<<<<

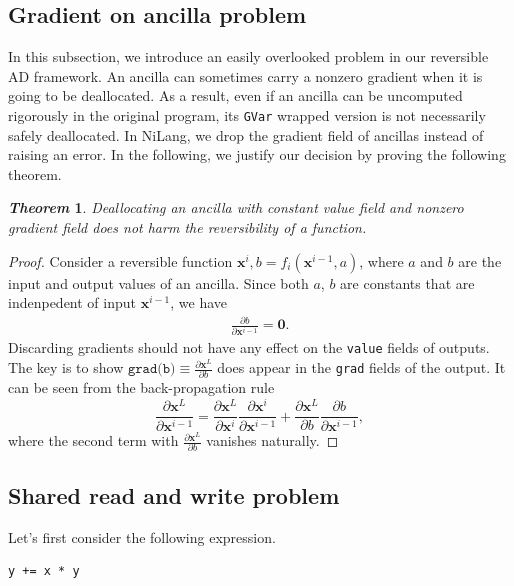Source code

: \documentclass{article}
\newcommand{\<}{\langle}
\renewcommand{\>}{\rangle}
\newcommand{\vx}{{\mathbf{x}}}
\newtheorem{theorem}{\textit{Theorem}}
\theoremstyle{definition}\newtheorem{definition}{\textit{Definition}}
\begin{document}
\subsection{Gradient on ancilla problem}
In this subsection, we introduce an easily overlooked problem in our reversible AD framework.
An ancilla can sometimes carry a nonzero gradient when it is going to be deallocated. As a result, even if an ancilla can be uncomputed rigorously in the original program, its \texttt{GVar} wrapped version is not necessarily safely deallocated.
In NiLang, we drop the gradient field of ancillas instead of raising an error.
In the following, we justify our decision by proving the following theorem.
\begin{theorem}
    Deallocating an ancilla with constant value field and nonzero gradient field does not harm the reversibility of a function.
\end{theorem}
\begin{proof}
    Consider a reversible function $\vx^i, b = f_i(\vx^{i-1}, a)$, where $a$ and $b$ are the input and output values of an ancilla.
    Since both $a$, $b$ are constants that are indenpedent of input $\vx^{i-1}$, we have
\begin{align}
    \frac{\partial b}{\partial \vx^{i-1}} = \mathbf{0}.
\end{align}
Discarding gradients should not have any effect on the \texttt{value} fields of outputs.
    The key is to show $\texttt{grad(b)} \equiv \frac{\partial \vx^L}{\partial{b}}$ does appear in the \texttt{grad} fields of the output. It can be seen from the back-propagation rule 
\begin{equation}
    \frac{\partial \vx^L}{\partial \vx^{i-1}} = \frac{\partial \vx^L}{\partial \vx^i}\frac{\partial \vx^i}{\partial \vx^{i-1}} + \frac{\partial \vx^L}{\partial b}\frac{\partial b}{\partial \vx^{i-1}},
\end{equation}
where the second term with $\frac{\partial \vx^L}{\partial{b}}$ vanishes naturally.
\end{proof}

\subsection{Shared read and write problem}
Let's first consider the following expression.

\begin{minipage}{.88\columnwidth}
\begin{lstlisting}
y += x * y
\end{lstlisting}
\end{minipage}
\end{document}
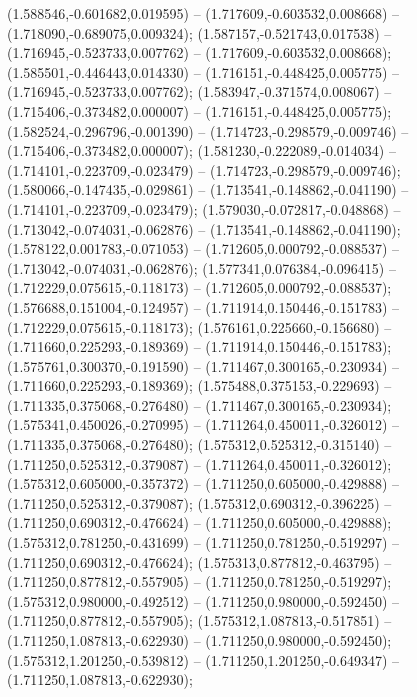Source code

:  (1.588546,-0.601682,0.019595) -- (1.717609,-0.603532,0.008668) -- (1.718090,-0.689075,0.009324);
 (1.587157,-0.521743,0.017538) -- (1.716945,-0.523733,0.007762) -- (1.717609,-0.603532,0.008668);
 (1.585501,-0.446443,0.014330) -- (1.716151,-0.448425,0.005775) -- (1.716945,-0.523733,0.007762);
 (1.583947,-0.371574,0.008067) -- (1.715406,-0.373482,0.000007) -- (1.716151,-0.448425,0.005775);
 (1.582524,-0.296796,-0.001390) -- (1.714723,-0.298579,-0.009746) -- (1.715406,-0.373482,0.000007);
 (1.581230,-0.222089,-0.014034) -- (1.714101,-0.223709,-0.023479) -- (1.714723,-0.298579,-0.009746);
 (1.580066,-0.147435,-0.029861) -- (1.713541,-0.148862,-0.041190) -- (1.714101,-0.223709,-0.023479);
 (1.579030,-0.072817,-0.048868) -- (1.713042,-0.074031,-0.062876) -- (1.713541,-0.148862,-0.041190);
 (1.578122,0.001783,-0.071053) -- (1.712605,0.000792,-0.088537) -- (1.713042,-0.074031,-0.062876);
 (1.577341,0.076384,-0.096415) -- (1.712229,0.075615,-0.118173) -- (1.712605,0.000792,-0.088537);
 (1.576688,0.151004,-0.124957) -- (1.711914,0.150446,-0.151783) -- (1.712229,0.075615,-0.118173);
 (1.576161,0.225660,-0.156680) -- (1.711660,0.225293,-0.189369) -- (1.711914,0.150446,-0.151783);
 (1.575761,0.300370,-0.191590) -- (1.711467,0.300165,-0.230934) -- (1.711660,0.225293,-0.189369);
 (1.575488,0.375153,-0.229693) -- (1.711335,0.375068,-0.276480) -- (1.711467,0.300165,-0.230934);
 (1.575341,0.450026,-0.270995) -- (1.711264,0.450011,-0.326012) -- (1.711335,0.375068,-0.276480);
 (1.575312,0.525312,-0.315140) -- (1.711250,0.525312,-0.379087) -- (1.711264,0.450011,-0.326012);
 (1.575312,0.605000,-0.357372) -- (1.711250,0.605000,-0.429888) -- (1.711250,0.525312,-0.379087);
 (1.575312,0.690312,-0.396225) -- (1.711250,0.690312,-0.476624) -- (1.711250,0.605000,-0.429888);
 (1.575312,0.781250,-0.431699) -- (1.711250,0.781250,-0.519297) -- (1.711250,0.690312,-0.476624);
 (1.575313,0.877812,-0.463795) -- (1.711250,0.877812,-0.557905) -- (1.711250,0.781250,-0.519297);
 (1.575312,0.980000,-0.492512) -- (1.711250,0.980000,-0.592450) -- (1.711250,0.877812,-0.557905);
 (1.575312,1.087813,-0.517851) -- (1.711250,1.087813,-0.622930) -- (1.711250,0.980000,-0.592450);
 (1.575312,1.201250,-0.539812) -- (1.711250,1.201250,-0.649347) -- (1.711250,1.087813,-0.622930);
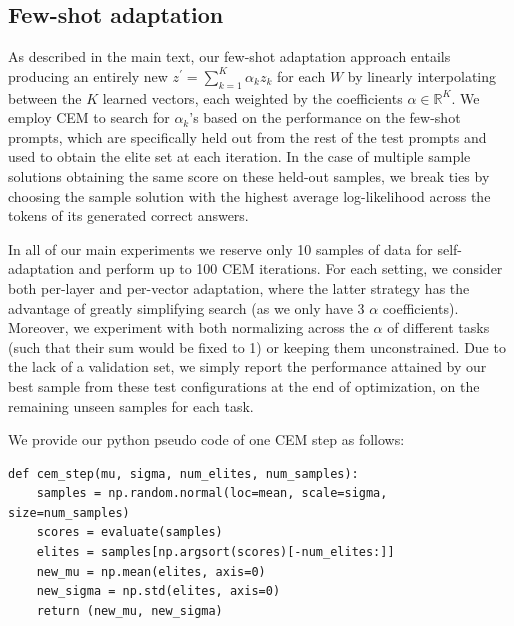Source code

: 

\subsection{Few-shot adaptation}
\label{app:sec:fewshot}

As described in the main text, our few-shot adaptation approach entails producing an entirely new $z^\prime=\sum^{K}_{k=1} \alpha_k z_k$ for each $W$ by linearly interpolating between the $K$ learned \svdacro vectors, each weighted by the coefficients $\alpha \in \mathbb{R}^K$.
We employ CEM to search for $\alpha_k$'s based on the performance on the few-shot prompts, which are specifically held out from the rest of the test prompts and used to obtain the elite set at each iteration. 
In the case of multiple sample solutions obtaining the same score on these held-out samples, we break ties by choosing the sample solution with the highest average log-likelihood across the tokens of its generated correct answers.

In all of our main experiments we reserve only 10 samples of data for self-adaptation and perform up to 100 CEM iterations. For each setting, we consider both per-layer and per-vector adaptation, where the latter strategy has the advantage of greatly simplifying search (as we only have 3 $\alpha$ coefficients). Moreover, we experiment with both normalizing across the $\alpha$ of different tasks (such that their sum would be fixed to 1) or keeping them unconstrained. Due to the lack of a validation set, we simply report the performance attained by our best sample from these test configurations at the end of optimization, on the remaining unseen samples for each task.

We provide our python pseudo code of one CEM step as follows:
\begin{verbatim}
def cem_step(mu, sigma, num_elites, num_samples):
    samples = np.random.normal(loc=mean, scale=sigma, size=num_samples)
    scores = evaluate(samples)
    elites = samples[np.argsort(scores)[-num_elites:]]
    new_mu = np.mean(elites, axis=0)
    new_sigma = np.std(elites, axis=0)
    return (new_mu, new_sigma)
\end{verbatim}
\vspace{-10mm}
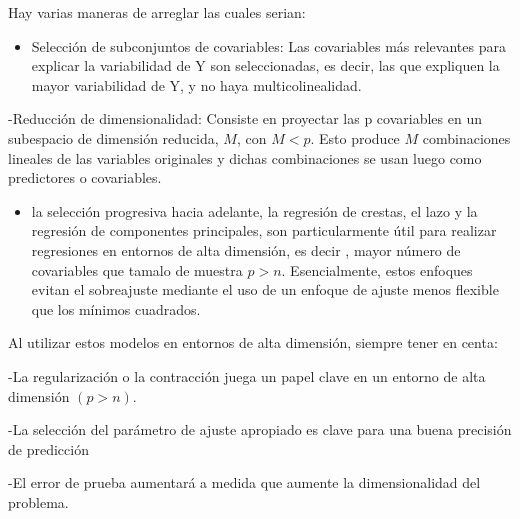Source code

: \documentclass[
]{article}
\providecommand{\tightlist}{%
  \setlength{\itemsep}{0pt}\setlength{\parskip}{0pt}}
\begin{document}
Hay varias maneras de arreglar las cuales serian:

\begin{itemize}
\tightlist
\item
  Selección de subconjuntos de covariables: Las covariables más
  relevantes para explicar la variabilidad de Y son seleccionadas, es
  decir, las que expliquen la mayor variabilidad de Y, y no haya
  multicolinealidad.
\end{itemize}

-Reducción de dimensionalidad: Consiste en proyectar las p covariables
en un subespacio de dimensión reducida, \(M\), con \(M < p\). Esto
produce \(M\) combinaciones lineales de las variables originales y
dichas combinaciones se usan luego como predictores o covariables.

\begin{itemize}
\tightlist
\item
  la selección progresiva hacia adelante, la regresión de crestas, el
  lazo y la regresión de componentes principales, son particularmente
  útil para realizar regresiones en entornos de alta dimensión, es decir
  , mayor número de covariables que tamalo de muestra \(p > n\).
  Esencialmente, estos enfoques evitan el sobreajuste mediante el uso de
  un enfoque de ajuste menos flexible que los mínimos cuadrados.
\end{itemize}

Al utilizar estos modelos en entornos de alta dimensión, siempre tener
en centa:

-La regularización o la contracción juega un papel clave en un entorno
de alta dimensión \((p> n)\).

-La selección del parámetro de ajuste apropiado es clave para una buena
precisión de predicción

-El error de prueba aumentará a medida que aumente la dimensionalidad
del problema.
\end{document}
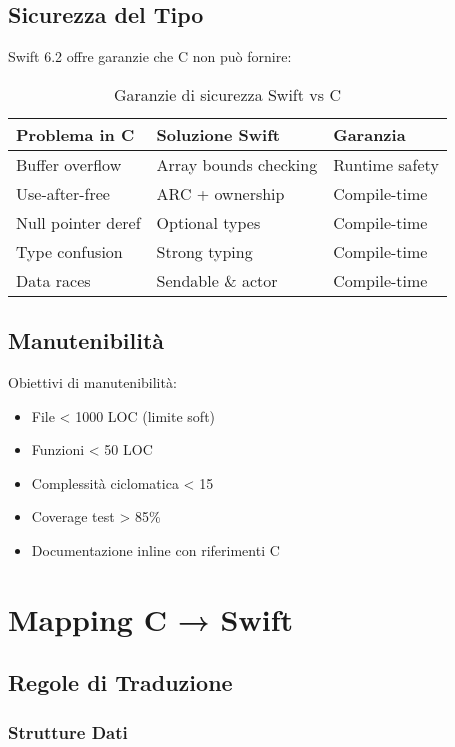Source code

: \subsection{Sicurezza del Tipo}

Swift 6.2 offre garanzie che C non può fornire:

\begin{table}[h]
\centering
\begin{tabular}{@{}lll@{}}
\toprule
\textbf{Problema in C} & \textbf{Soluzione Swift} & \textbf{Garanzia} \\
\midrule
Buffer overflow & Array bounds checking & Runtime safety \\
Use-after-free & ARC + ownership & Compile-time \\
Null pointer deref & Optional types & Compile-time \\
Type confusion & Strong typing & Compile-time \\
Data races & Sendable \& actor & Compile-time \\
\bottomrule
\end{tabular}
\caption{Garanzie di sicurezza Swift vs C}
\label{tab:safety}
\end{table}

\subsection{Manutenibilità}

Obiettivi di manutenibilità:
\begin{itemize}
\item File < 1000 LOC (limite soft)
\item Funzioni < 50 LOC
\item Complessità ciclomatica < 15
\item Coverage test > 85\%
\item Documentazione inline con riferimenti C
\end{itemize}

\section{Mapping C → Swift}

\subsection{Regole di Traduzione}

\subsubsection{Strutture Dati}

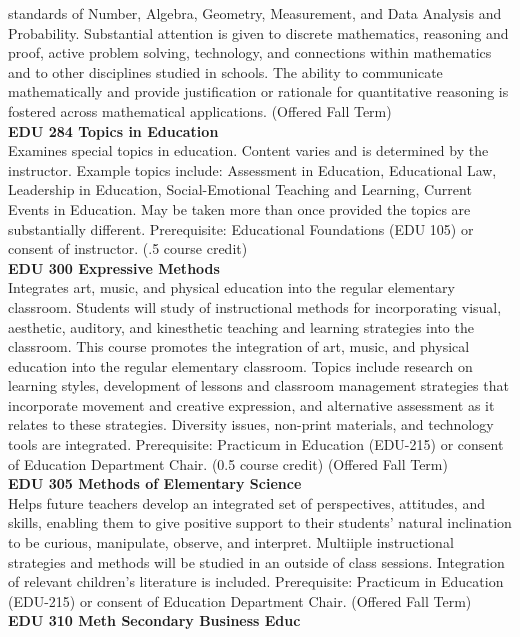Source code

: \documentclass[
  letterpaper,
]{scrbook}
\begin{document}
standards of Number, Algebra, Geometry, Measurement, and Data Analysis
and Probability. Substantial attention is given to discrete mathematics,
reasoning and proof, active problem solving, technology, and connections
within mathematics and to other disciplines studied in schools. The
ability to communicate mathematically and provide justification or
rationale for quantitative reasoning is fostered across mathematical
applications. (Offered Fall Term)\\
\textbf{EDU 284 Topics in Education}\\
Examines special topics in education. Content varies and is determined
by the instructor. Example topics include: Assessment in Education,
Educational Law, Leadership in Education, Social-Emotional Teaching and
Learning, Current Events in Education. May be taken more than once
provided the topics are substantially different. Prerequisite:
Educational Foundations (EDU 105) or consent of instructor. (.5 course
credit)\\
\textbf{EDU 300 Expressive Methods}\\
Integrates art, music, and physical education into the regular
elementary classroom. Students will study of instructional methods for
incorporating visual, aesthetic, auditory, and kinesthetic teaching and
learning strategies into the classroom. This course promotes the
integration of art, music, and physical education into the regular
elementary classroom. Topics include research on learning styles,
development of lessons and classroom management strategies that
incorporate movement and creative expression, and alternative assessment
as it relates to these strategies. Diversity issues, non-print
materials, and technology tools are integrated. Prerequisite: Practicum
in Education (EDU-215) or consent of Education Department Chair. (0.5
course credit) (Offered Fall Term)\\
\textbf{EDU 305 Methods of Elementary Science}\\
Helps future teachers develop an integrated set of perspectives,
attitudes, and skills, enabling them to give positive support to their
students' natural inclination to be curious, manipulate, observe, and
interpret. Multiiple instructional strategies and methods will be
studied in an outside of class sessions. Integration of relevant
children's literature is included. Prerequisite: Practicum in Education
(EDU-215) or consent of Education Department Chair. (Offered Fall
Term)\\
\textbf{EDU 310 Meth Secondary Business Educ}\\
\end{document}
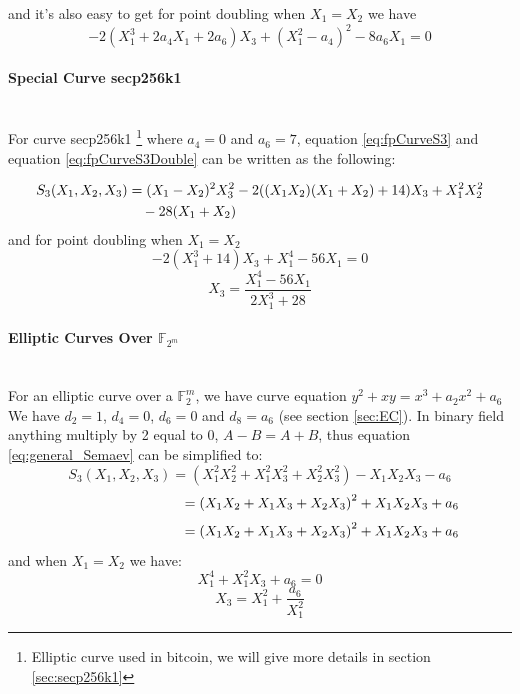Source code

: and it's also easy to get for point doubling when $X_1=X_2$ we have \\
\begin{equation} \label{eq:fpCurveS3Double}
-2\left( X_1^3 + 2a_4X_1+2a_6\right)X_3+\left( X_1^2 - a_4 \right)^2 - 8a_6X_1 = 0
\end{equation}
\paragraph{Special Curve secp256k1} \mbox{ } \\
For curve secp256k1 \footnote{Elliptic curve used in bitcoin, we will give more details in section \ref{sec:secp256k1} } where $a_4 = 0$ and $a_6 = 7$, equation \ref{eq:fpCurveS3} and equation \ref{eq:fpCurveS3Double} can be written as the following:

\begin{equation} \label{eq:secp256CurveS3}
\begin{split}
S_3( X_1,X_2,X_3) &= ( X_1-X_2)^2X_3^2-2( ( X_1X_2)(X_1+X_2 ) + 14) X_3 + X_1^2X_2^2 \\
&\text{\space \space \space } - 28(X_1+X_2)
\end{split}
\end{equation}
and for point doubling when $X_1=X_2$
$$ -2\left( X_1^3 + 14\right)X_3+ X_1^4 - 56 X_1 = 0 $$
$$ X_3 = \frac{X_1^4-56X_1}{2X_1^3+28}$$

\paragraph{Elliptic Curves Over $\mathbb{F}_{2^m}$} \mbox{} \\
For an elliptic curve over a $\mathbb{F}_2^m$, we have curve equation $y^2+xy=x^3+a_2x^2+a_6$
We have $d_2=1$, $d_4=0$, $d_6=0$ and $d_8=a_6$ (see section \ref{sec:EC}). In binary field anything multiply by 2 equal to 0, $A-B=A+B$, thus equation \ref{eq:general_Semaev} can be simplified to:
$$S_3(X_1,X_2,X_3) = (X_1^2X_2^2+X_1^2X_3^2+X_2^2X_3^2)-X_1X_2X_3-a_6$$
$$\text{\space\space\space\space\space\space\space\space\space\space\space\space\space\space\space\space\space\space\space\space\space\space\space\space\space\space} = \left( X_1X_2+X_1X_3+X_2X_3 \right) ^2 + X_1X_2X_3+a_6$$
$$\text{\space\space\space\space\space\space\space\space\space\space\space\space\space\space\space\space\space\space\space\space\space\space\space\space\space\space} = \left( X_1X_2+X_1X_3+X_2X_3 \right) ^2 + X_1X_2X_3+a_6$$
and when $X_1=X_2$ we have:
$$X_1^4+X_1^2X_3+a_6=0$$
$$X_3=X_1^2+\frac{a_6}{X_1^2}$$

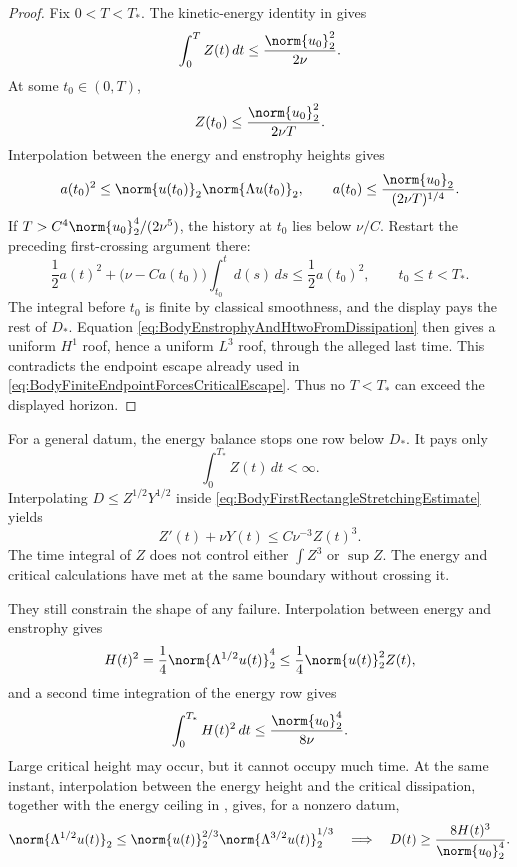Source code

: \begin{proof}
Fix \(0<T<T_*\).  The kinetic-energy identity in
 gives
\[
  \int_0^T Z(t)\,dt
  \leq\frac{\norm{u_0}_2^2}{2\nu}.
\]
At some \(t_0\in(0,T)\),
\[
  Z(t_0)\leq\frac{\norm{u_0}_2^2}{2\nu T}.
\]
Interpolation between the energy and enstrophy heights gives
\[
  a(t_0)^2
  \leq\norm{u(t_0)}_2\norm{\Lambda u(t_0)}_2,
  \qquad
  a(t_0)
  \leq\frac{\norm{u_0}_2}{(2\nu T)^{1/4}}.
\]
If \(T>C^4\norm{u_0}_2^4/(2\nu^5)\), the history at \(t_0\) lies below
\(\nu/C\).  Restart the preceding first-crossing argument there:
\[
  \frac12a(t)^2
  +\bigl(\nu-Ca(t_0)\bigr)\int_{t_0}^t d(s)\,ds
  \leq\frac12a(t_0)^2,
  \qquad t_0\leq t<T_*.
\]
The integral before \(t_0\) is finite by classical smoothness, and the display
pays the rest of \(D_*\).  Equation
\eqref{eq:BodyEnstrophyAndHtwoFromDissipation} then gives a uniform \(H^1\)
roof, hence a uniform \(L^3\) roof, through the alleged last time.  This
contradicts the endpoint escape already used in
\eqref{eq:BodyFiniteEndpointForcesCriticalEscape}.  Thus no
\(T<T_*\) can exceed the displayed horizon.
\end{proof}

For a general datum, the energy balance stops one row below \(D_*\).  It pays
only
\[
  \int_0^{T_*}Z(t)\,dt<\infty.
\]
Interpolating \(D\leq Z^{1/2}Y^{1/2}\) inside
\eqref{eq:BodyFirstRectangleStretchingEstimate} yields
\begin{equation}\label{eq:BodyCubicEnstrophyObstruction}
  Z'(t)+\nu Y(t)
  \leq C\nu^{-3}Z(t)^3.
\end{equation}
The time integral of \(Z\) does not control either \(\int Z^3\) or
\(\sup Z\).  The energy and critical calculations have met at the same
boundary without crossing it.

They still constrain the shape of any failure.  Interpolation between energy
and enstrophy gives
\[
  H(t)^2
  =\frac14\norm{\Lambda^{1/2}u(t)}_2^4
  \leq\frac14\norm{u(t)}_2^2 Z(t),
\]
and a second time integration of the energy row gives
\begin{equation}\label{eq:BodyCriticalHeightTimeOccupancy}
  \int_0^{T_*}H(t)^2\,dt
  \leq\frac{\norm{u_0}_2^4}{8\nu}.
\end{equation}
Large critical height may occur, but it cannot occupy much time.  At the same
instant, interpolation between the energy height and the critical dissipation,
together with the energy ceiling in
, gives, for a nonzero datum,
\begin{equation}\label{eq:BodyCriticalDissipationLowerFromHeight}
  \norm{\Lambda^{1/2}u(t)}_2
  \leq
  \norm{u(t)}_2^{2/3}
  \norm{\Lambda^{3/2}u(t)}_2^{1/3}
  \quad\Longrightarrow\quad
  D(t)\geq\frac{8H(t)^3}{\norm{u_0}_2^4}.
\end{equation}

>>>>

• [TASK STATEMENT]: Pictures are to be dropped; the lines from the start of the entries above through the line with "In this subsection, we" are to be given again verbatim.

• [TASK OUTPUT]:
Source code

: \documentclass{article}
\newcommand{\<}{\langle}
\renewcommand{\>}{\rangle}
\newcommand{\vx}{{\mathbf{x}}}
\newtheorem{theorem}{\textit{Theorem}}
\theoremstyle{definition}\newtheorem{definition}{\textit{Definition}}
\begin{document}
\subsection{Gradient on ancilla problem}
In this subsection, we introduce an easily overlooked problem in our reversible AD framework.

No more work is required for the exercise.